▸ ABOUT THIS TASK
Find all lines in the records that include the word "turning", and copy them out.

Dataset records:
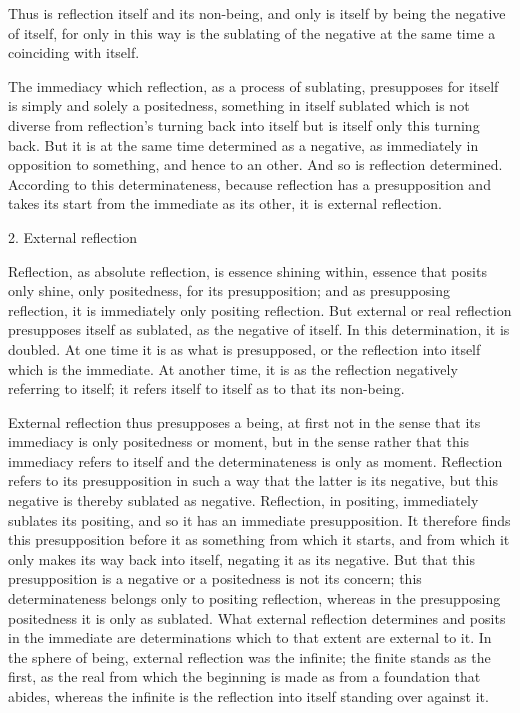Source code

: Thus is reflection itself and its non-being,
and only is itself by being the negative of itself,
for only in this way is the sublating of the negative
at the same time a coinciding with itself.

The immediacy which reflection,
as a process of sublating,
presupposes for itself is
simply and solely a positedness,
something in itself sublated
which is not diverse from
reflection's turning back into itself
but is itself only this turning back.
But it is at the same time determined as a negative,
as immediately in opposition to something,
and hence to an other.
And so is reflection determined.
According to this determinateness,
because reflection has a presupposition
and takes its start from the immediate as its other,
it is external reflection.

2. External reflection

Reflection, as absolute reflection,
is essence shining within,
essence that posits only shine,
only positedness, for its presupposition;
and as presupposing reflection,
it is immediately only positing reflection.
But external or real reflection
presupposes itself as sublated,
as the negative of itself.
In this determination, it is doubled.
At one time it is as what is presupposed,
or the reflection into itself which is the immediate.
At another time, it is as the reflection
negatively referring to itself;
it refers itself to itself as
to that its non-being.

External reflection thus presupposes a being,
at first not in the sense that
its immediacy is only positedness or moment,
but in the sense rather that
this immediacy refers to itself
and the determinateness is only as moment.
Reflection refers to its presupposition in such a way
that the latter is its negative,
but this negative is thereby sublated as negative.
Reflection, in positing, immediately sublates its positing,
and so it has an immediate presupposition.
It therefore finds this presupposition before it
as something from which it starts,
and from which it only makes its way back into itself,
negating it as its negative.
But that this presupposition is a negative
or a positedness is not its concern;
this determinateness belongs only to positing reflection,
whereas in the presupposing positedness
it is only as sublated.
What external reflection determines and posits in the immediate
are determinations which to that extent are external to it.
In the sphere of being, external reflection was the infinite;
the finite stands as the first,
as the real from which the beginning is made
as from a foundation that abides,
whereas the infinite is the reflection into itself
standing over against it.

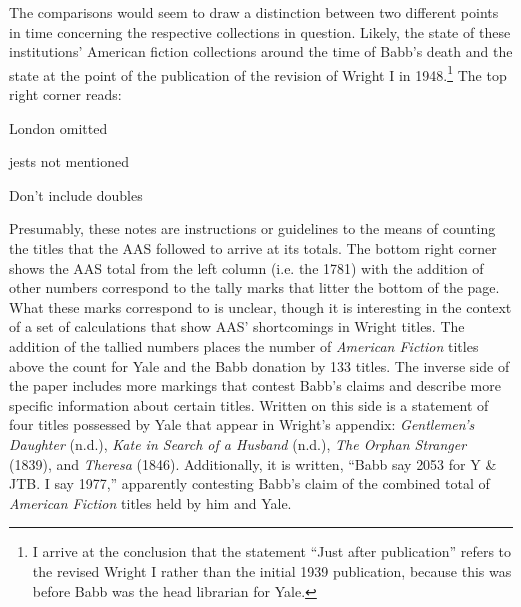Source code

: The comparisons would seem to draw a distinction between two different points in time concerning the respective collections in question. Likely, the state of these institutions' American fiction collections around the time of Babb's death and the state at the point of the publication of the revision of Wright I in 1948.\footnote{I arrive at the conclusion that the statement ``Just after publication'' refers to the revised Wright I rather than the initial 1939 publication, because this was before Babb was the head librarian for Yale.} The top right corner reads: 
\begin{displayquote}
London omitted 

jests not mentioned 

Don't include doubles
\end{displayquote}

Presumably, these notes are instructions or guidelines to the means of counting the titles that the AAS followed to arrive at its totals. The bottom right corner shows the AAS total from the left column (i.e. the 1781) with the addition of other numbers correspond to the tally marks that litter the bottom of the page. What these marks correspond to is unclear, though it is interesting in the context of a set of calculations that show AAS' shortcomings in Wright titles. The addition of the tallied numbers places the number of \textit{American Fiction} titles above the count for Yale and the Babb donation by 133 titles. The inverse side of the paper includes more markings that contest Babb's claims and describe more specific information about certain titles. Written on this side is a statement of four titles possessed by Yale that appear in Wright's appendix: \textit{Gentlemen's Daughter} (n.d.), \textit{Kate in Search of a Husband} (n.d.), \textit{The Orphan Stranger} (1839), and \textit{Theresa} (1846). Additionally, it is written, ``Babb say 2053 for Y \& JTB. I say 1977,'' apparently contesting Babb's claim of the combined total of \textit{American Fiction} titles held by him and Yale.

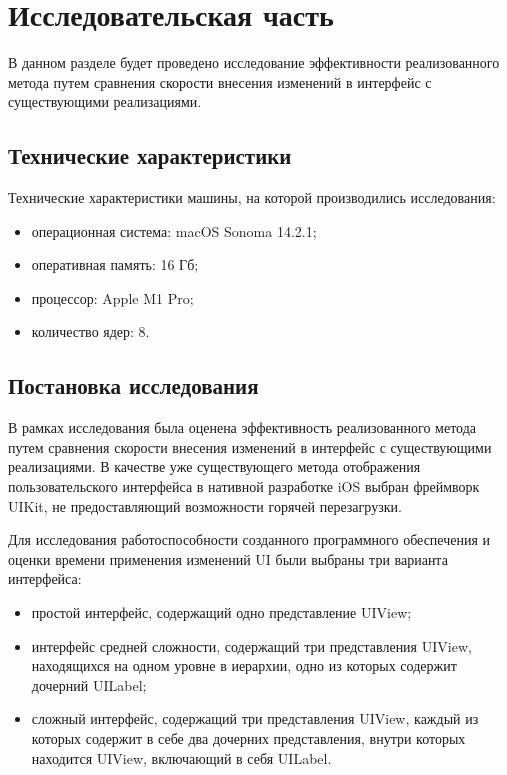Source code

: \section{Исследовательская часть}

В данном разделе будет проведено исследование эффективности реализованного метода путем сравнения скорости внесения изменений в интерфейс с существующими реализациями.

\subsection{Технические характеристики}

Технические характеристики машины, на которой производились исследования:
\begin{itemize}[label=---]
	\item операционная система: macOS Sonoma 14.2.1;
	\item оперативная память: 16 Гб;
	\item процессор: Apple M1 Pro;
	 \item количество ядер: 8.
\end{itemize}

\subsection{Постановка исследования}

В рамках исследования была оценена эффективность реализованного метода путем сравнения скорости внесения изменений в интерфейс с существующими реализациями.
В качестве уже существующего метода отображения пользовательского интерфейса в нативной разработке iOS выбран фреймворк UIKit, не предоставляющий возможности горячей перезагрузки.

Для исследования работоспособности созданного программного обеспечения и оценки времени применения изменений UI были выбраны три варианта интерфейса:
\begin{itemize}[label=---]
	\item простой интерфейс, содержащий одно представление UIView;
	\item интерфейс средней сложности, содержащий три представления UIView, находящихся на одном уровне в иерархии, одно из которых содержит дочерний UILabel;
	\item сложный интерфейс, содержащий три представления UIView, каждый из которых содержит в себе два дочерних представления, внутри которых находится UIView, включающий в себя UILabel.
\end{itemize}	


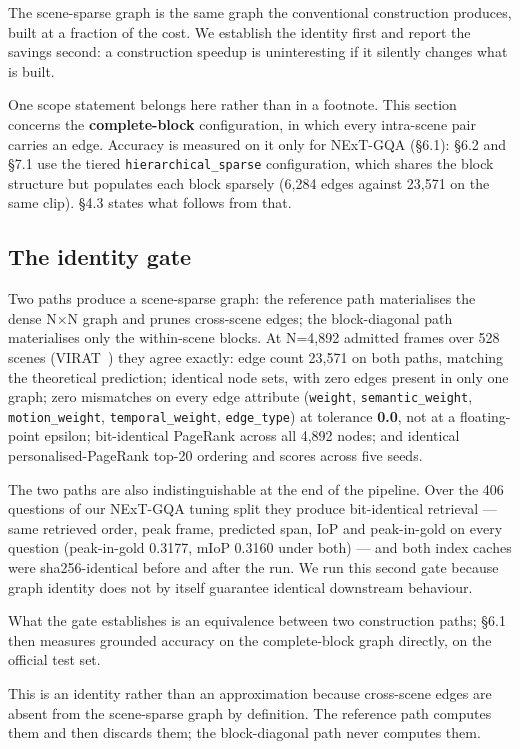 \documentclass[sigconf,review,anonymous]{acmart}
\begin{document}
The scene-sparse graph is the same graph the conventional construction produces, built at a
fraction of the cost. We establish the identity first and report the savings second: a
construction speedup is uninteresting if it silently changes what is built.

One scope statement belongs here rather than in a footnote. This section concerns the
\textbf{complete-block} configuration, in which every intra-scene pair carries an edge. Accuracy is
measured on it only for NExT-GQA (§6.1): §6.2 and §7.1 use the tiered \texttt{hierarchical\_sparse}
configuration, which shares the block structure but populates each block sparsely (6,284
edges against 23,571 on the same clip). §4.3 states what follows from that.

\subsection{The identity gate}

Two paths produce a scene-sparse graph: the reference path materialises the dense N\ensuremath{\times}N graph
and prunes cross-scene edges; the block-diagonal path materialises only the within-scene
blocks. At N=4,892 admitted frames over 528 scenes (VIRAT~\cite{oh2011virat}) they agree exactly: edge
count 23,571 on both paths, matching the theoretical prediction; identical node sets,
with zero edges present in only one graph; zero mismatches on every edge attribute
(\texttt{weight}, \texttt{semantic\_weight}, \texttt{motion\_weight}, \texttt{temporal\_weight}, \texttt{edge\_type}) at tolerance
\textbf{0.0}, not at a floating-point epsilon; bit-identical PageRank across all 4,892 nodes; and
identical personalised-PageRank top-20 ordering and scores across five seeds.

The two paths are also indistinguishable at the end of the pipeline. Over the 406 questions
of our NExT-GQA tuning split they produce bit-identical retrieval --- same retrieved order,
peak frame, predicted span, IoP and peak-in-gold on every question (peak-in-gold 0.3177, mIoP
0.3160 under both) --- and both index caches were sha256-identical before and after the
run. We run this second gate because graph identity does not by itself guarantee identical
downstream behaviour.

What the gate establishes is an equivalence between two construction paths; §6.1 then
measures grounded accuracy on the complete-block graph directly, on the official test set.

This is an identity rather than an approximation because cross-scene edges are absent from
the scene-sparse graph by definition. The reference path computes them and then discards
them; the block-diagonal path never computes them.
\end{document}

▸ ANSWER SPACE
reflection's turning back into itself
but is itself only this turning back.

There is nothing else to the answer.